Daha ileri giderek iktidarın sahibi haline geldi. Tabii bu değişim uzun yılların birikiminin, açmazlarının, zaaflarının aynı zamanda masaya dökülmesiydi. Şunu gördük: Vesayete karşı olmak, haksızlığa baş kaldırmak, demokrasiyi içselleştirmeyi, farklı olanı anlama yeteneğini, beraberinde getirmiyor. Eğer bir iktidar denetlenemeyecek kadar güç biriktirmişse, o iktidar için artık yalnızca kendi varlığı ve geleceği öne çıkıyor. Şimdi bir seçimin daha kapısındayız.
Gelecek tartışmalarının ötesinde bir rejim tartışmasıyla yüz yüzeyiz. İktidar, Cumhurbaşkanlığı Hükümet Sistemi adını verdiği sistemin başarılı olduğunu ve kalıcı olması gerektiğini söylüyor.

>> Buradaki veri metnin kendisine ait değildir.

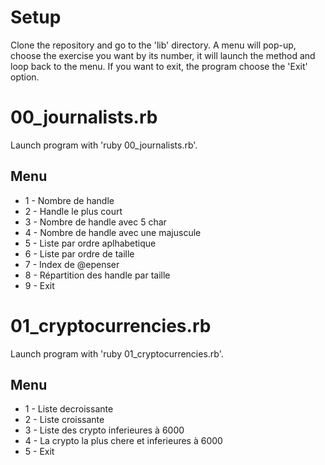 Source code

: # Setup

Clone the repository and go to the 'lib' directory.
A menu will pop-up, choose the exercise you want by its number, it will launch the method and loop back to the menu.
If you want to exit, the program choose the 'Exit' option.

# 00_journalists.rb

Launch program with 'ruby 00_journalists.rb'.

## Menu
 - 1 - Nombre de handle
 - 2 - Handle le plus court
 - 3 - Nombre de handle avec 5 char
 - 4 - Nombre de handle avec une majuscule
 - 5 - Liste par ordre aplhabetique
 - 6 - Liste par ordre de taille
 - 7 - Index de @epenser
 - 8 - Répartition des handle par taille
 - 9 - Exit

# 01_cryptocurrencies.rb

Launch program with 'ruby 01_cryptocurrencies.rb'.

## Menu
 - 1 - Liste decroissante
 - 2 - Liste croissante
 - 3 - Liste des crypto inferieures à 6000
 - 4 - La crypto la plus chere et inferieures à 6000
 - 5 - Exit
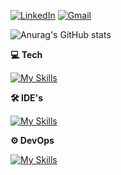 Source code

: 
<p align="left"> <a href="https://www.linkedin.com/in/maike-castilho-5161191b1/"><img src="https://img.shields.io/badge/LinkedIn-0077B5?style=for-the-badge&logo=linkedin&logoColor=white" alt="LinkedIn"/></a>
 <a href="mailto:maikecastilho18@gmail.com"><img src="https://img.shields.io/badge/Gmail-D14836?style=for-the-badge&logo=gmail&logoColor=white" alt="Gmail"/></a> </p>



![Anurag's GitHub stats](https://github-readme-stats.vercel.app/api?username=maikeCastilho&show_icons=true&theme=blue-green)


**💻 Tech**


[![My Skills](https://skillicons.dev/icons?i=php,laravel,flutter,dart,postman,mysql,py,anaconda,bootstrap,html,css)](https://skillicons.dev)


**🛠️ IDE's**

[![My Skills](https://skillicons.dev/icons?i=vscode,phpstorm,pycharm,community)](https://skillicons.dev)

**⚙️ DevOps**

[![My Skills](https://skillicons.dev/icons?i=aws,docker)](https://skillicons.dev)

Muhalefet ise 70 yıla yakın süredir zaman zaman kesintilere uğramış olsa da Türkiye halkının alışkın olduğu Parlamenter Sistemi savunuyor; tek adam yönetiminin, demokratikleşmeye zarar verdiğini düşünüyor.
Ortak akıl, son yıllarda çok kullandığımız bir deyim. Yani danışarak, tartışarak, konuşarak, uzlaşarak karara varabilmek. İşte helalleşme bu noktada bir çözüm kapısı olabilir. Ağır aksak da olsa geçmişe göre daha ileri bir noktadayız. Her demokratik seçim, bir birikimi beraberinde getiriyor. Her seçim bir umuttur. Umarım Türkiye bu sınavdan da başarıyla çıkar.